Material supplied below:
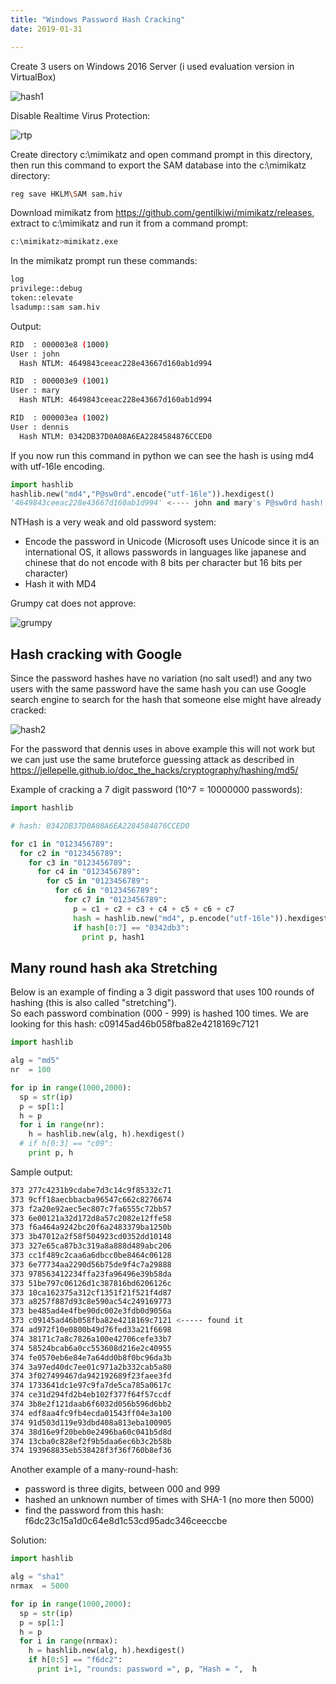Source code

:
 ```yaml
---
title: "Windows Password Hash Cracking"
date: 2019-01-31

---
```


Create 3 users on Windows 2016 Server (i used evaluation version in VirtualBox)

![hash1](hash1.png)

Disable Realtime Virus Protection:

![rtp](rtp.png)

Create directory c:\mimikatz and open command prompt in this directory, then run this command to export the SAM database into the c:\mimikatz directory:

```sh
reg save HKLM\SAM sam.hiv
```

Download mimikatz from https://github.com/gentilkiwi/mimikatz/releases, extract to c:\mimikatz and run it from a command prompt:  

```sh
c:\mimikatz>mimikatz.exe
```

In the mimikatz prompt run these commands:  

```sh
log
privilege::debug
token::elevate
lsadump::sam sam.hiv
```

Output:  

```sh
RID  : 000003e8 (1000)
User : john
  Hash NTLM: 4649843ceeac228e43667d160ab1d994

RID  : 000003e9 (1001)
User : mary
  Hash NTLM: 4649843ceeac228e43667d160ab1d994

RID  : 000003ea (1002)
User : dennis
  Hash NTLM: 0342DB37D0A08A6EA2284584876CCED0
```

If you now run this command in python we can see the hash is using md4 with utf-16le encoding.  

```python
import hashlib
hashlib.new("md4","P@sw0rd".encode("utf-16le")).hexdigest()
'4649843ceeac228e43667d160ab1d994' <---- john and mary's P@sw0rd hash!
```

NTHash is a very weak and old password system:

* Encode the password in Unicode (Microsoft uses Unicode since it is an international OS, it allows passwords in languages like japanese and chinese that do not encode with 8 bits per character but 16 bits per character)
* Hash it with MD4

Grumpy cat does not approve:

![grumpy](grumpy.jpg)

## Hash cracking with Google

Since the password hashes have no variation (no salt used!) and any two users with the same password have the same hash you can use Google search engine to search for the hash that someone else might have already cracked:  

![hash2](hash2.png)

For the password that dennis uses in above example this will not work but we can just use the same bruteforce guessing attack as described in https://jellepelle.github.io/doc_the_hacks/cryptography/hashing/md5/

Example of cracking a 7 digit password (10^7 = 10000000 passwords):

```python
import hashlib

# hash: 0342DB37D0A08A6EA2284584876CCED0

for c1 in "0123456789":
  for c2 in "0123456789":
    for c3 in "0123456789":
      for c4 in "0123456789":
        for c5 in "0123456789":
          for c6 in "0123456789":
            for c7 in "0123456789":
              p = c1 + c2 + c3 + c4 + c5 + c6 + c7
              hash = hashlib.new("md4", p.encode("utf-16le")).hexdigest()
              if hash[0:7] == "0342db3":
                print p, hash1
```

## Many round hash aka Stretching

Below is an example of finding a 3 digit password that uses 100 rounds of hashing (this is also called "stretching").  
So each password combination (000 - 999) is hashed 100 times. We are looking for this hash: c09145ad46b058fba82e4218169c7121

```python
import hashlib

alg = "md5"
nr  = 100

for ip in range(1000,2000):
  sp = str(ip)
  p = sp[1:]
  h = p
  for i in range(nr):
    h = hashlib.new(alg, h).hexdigest()
  # if h[0:3] == "c09":
    print p, h
```

Sample output:

```sh
373 277c4231b9cdabe7d3c14c9f85332c71
373 9cff18aecbbacba96547c662c8276674
373 f2a20e92aec5ec807c7fa6555c72bb57
373 6e00121a32d172d8a57c2082e12ffe58
373 f6a464a9242bc20f6a2483379ba1250b
373 3b47012a2f58f504923cd0352dd10148
373 327e65ca87b3c319a8a888d489abc206
373 cc1f489c2caa6a6dbcc0be8464c06128
373 6e77734aa2290d56b75de9f4c7a29888
373 978563412234ffa23fa96496e39b58da
373 51be797c06126d1c387816bd6206126c
373 10ca162375a312cf1351f21f521f4d87
373 a8257f887d93c8e590ac54c249169773
373 be485ad4e4fbe90dc002e3fdb0d9056a
373 c09145ad46b058fba82e4218169c7121 <----- found it
374 ad972f10e0800b49d76fed33a21f6698
374 38171c7a8c7826a100e42706cefe33b7
374 58524bcab6a0cc553608d216e2c40955
374 fe0570eb6e84e7a64dd0b8f0bc96da3b
374 3a97ed40dc7ee01c971a2b332cab5a80
374 3f027499467da942192689f23faee3fd
374 1733641dc1e97c9fa7de5ca785a0617c
374 ce31d294fd2b4eb102f377f64f57ccdf
374 3b8e2f121daab6f6032d056b596d6bb2
374 edf8aa4fc9fb4ecda01543ff04e3a100
374 91d503d119e93dbd408a813eba100905
374 38d16e9f20beb0e2496ba60c041b5d8d
374 13cba0c828ef2f9b5daa6ec6b3c2b58b
374 193968835eb538428f3f36f760b8ef36
```

Another example of a many-round-hash:  

* password is three digits, between 000 and 999
* hashed an unknown number of times with SHA-1 (no more then 5000)
* find the password from this hash: f6dc23c15a1d0c64e8d1c53cd95adc346ceeccbe

Solution:  

```python
import hashlib

alg = "sha1"
nrmax  = 5000

for ip in range(1000,2000):
  sp = str(ip)
  p = sp[1:]
  h = p
  for i in range(nrmax):
    h = hashlib.new(alg, h).hexdigest()
    if h[0:5] == "f6dc2":
      print i+1, "rounds: password =", p, "Hash = ",  h
```
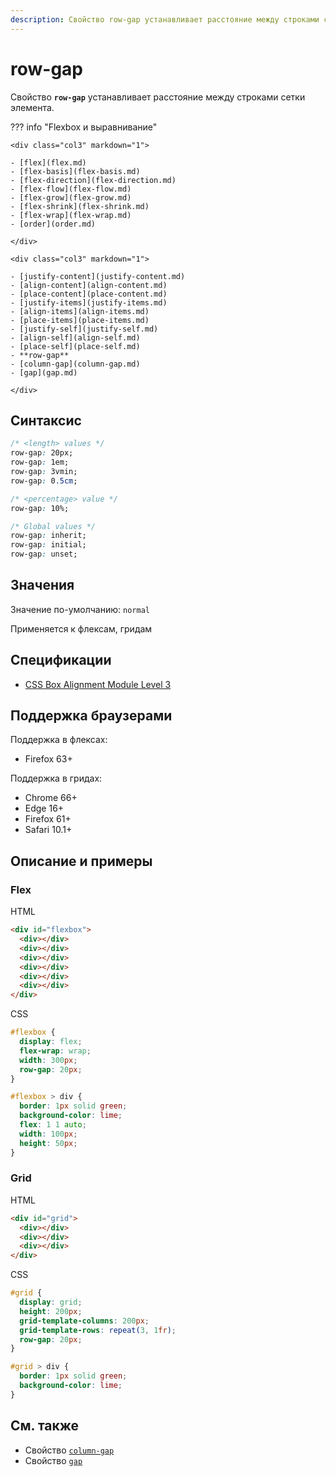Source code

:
 ```yaml
---
description: Свойство row-gap устанавливает расстояние между строками сетки элемента
---
```


# row-gap

Свойство **`row-gap`** устанавливает расстояние между строками сетки элемента.

??? info "Flexbox и выравнивание"

    <div class="col3" markdown="1">

    - [flex](flex.md)
    - [flex-basis](flex-basis.md)
    - [flex-direction](flex-direction.md)
    - [flex-flow](flex-flow.md)
    - [flex-grow](flex-grow.md)
    - [flex-shrink](flex-shrink.md)
    - [flex-wrap](flex-wrap.md)
    - [order](order.md)

    </div>

    <div class="col3" markdown="1">

    - [justify-content](justify-content.md)
    - [align-content](align-content.md)
    - [place-content](place-content.md)
    - [justify-items](justify-items.md)
    - [align-items](align-items.md)
    - [place-items](place-items.md)
    - [justify-self](justify-self.md)
    - [align-self](align-self.md)
    - [place-self](place-self.md)
    - **row-gap**
    - [column-gap](column-gap.md)
    - [gap](gap.md)

    </div>

## Синтаксис

```css
/* <length> values */
row-gap: 20px;
row-gap: 1em;
row-gap: 3vmin;
row-gap: 0.5cm;

/* <percentage> value */
row-gap: 10%;

/* Global values */
row-gap: inherit;
row-gap: initial;
row-gap: unset;
```

## Значения

Значение по-умолчанию: `normal`

Применяется к флексам, гридам

## Спецификации

- [CSS Box Alignment Module Level 3](https://drafts.csswg.org/css-align-3/#propdef-row-gap)

## Поддержка браузерами

Поддержка в флексах:

- Firefox 63+

Поддержка в гридах:

- Chrome 66+
- Edge 16+
- Firefox 61+
- Safari 10.1+

## Описание и примеры

### Flex

HTML

```html
<div id="flexbox">
  <div></div>
  <div></div>
  <div></div>
  <div></div>
  <div></div>
  <div></div>
</div>
```

CSS

```css
#flexbox {
  display: flex;
  flex-wrap: wrap;
  width: 300px;
  row-gap: 20px;
}

#flexbox > div {
  border: 1px solid green;
  background-color: lime;
  flex: 1 1 auto;
  width: 100px;
  height: 50px;
}
```

### Grid

HTML

```html
<div id="grid">
  <div></div>
  <div></div>
  <div></div>
</div>
```

CSS

```css
#grid {
  display: grid;
  height: 200px;
  grid-template-columns: 200px;
  grid-template-rows: repeat(3, 1fr);
  row-gap: 20px;
}

#grid > div {
  border: 1px solid green;
  background-color: lime;
}
```

## См. также

- Свойство [`column-gap`](column-gap.md)
- Свойство [`gap`](gap.md)
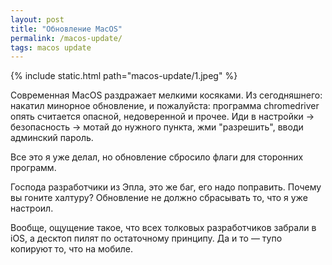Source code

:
 ```yaml
---
layout: post
title: "Обновление MacOS"
permalink: /macos-update/
tags: macos update
---
```


{% include static.html path="macos-update/1.jpeg" %}

Современная MacOS раздражает мелкими косяками. Из сегодняшнего: накатил минорное
обновление, и пожалуйста: программа chromedriver опять считается опасной,
недоверенной и прочее. Иди в настройки &rarr; безопасность &rarr; мотай до
нужного пункта, жми "разрешить", вводи админский пароль.

Все это я уже делал, но обновление сбросило флаги для сторонних программ.

Господа разработчики из Эпла, это же баг, его надо поправить. Почему вы гоните
халтуру? Обновление не должно сбрасывать то, что я уже настроил.

Вообще, ощущение такое, что всех толковых разработчиков забрали в iOS, а десктоп
пилят по остаточному принципу. Да и то — тупо копируют то, что на мобиле.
End of Material supplied.
Out of the data above, transcribe exactly and only the lines starting with the line that has "- [align-content](align-content.md)" and going on through the line that has "- [column-gap](column-gap.md)", both included.

* Result below
    - [align-content](align-content.md)
    - [place-content](place-content.md)
    - [justify-items](justify-items.md)
    - [align-items](align-items.md)
    - [place-items](place-items.md)
    - [justify-self](justify-self.md)
    - [align-self](align-self.md)
    - [place-self](place-self.md)
    - **row-gap**
    - [column-gap](column-gap.md)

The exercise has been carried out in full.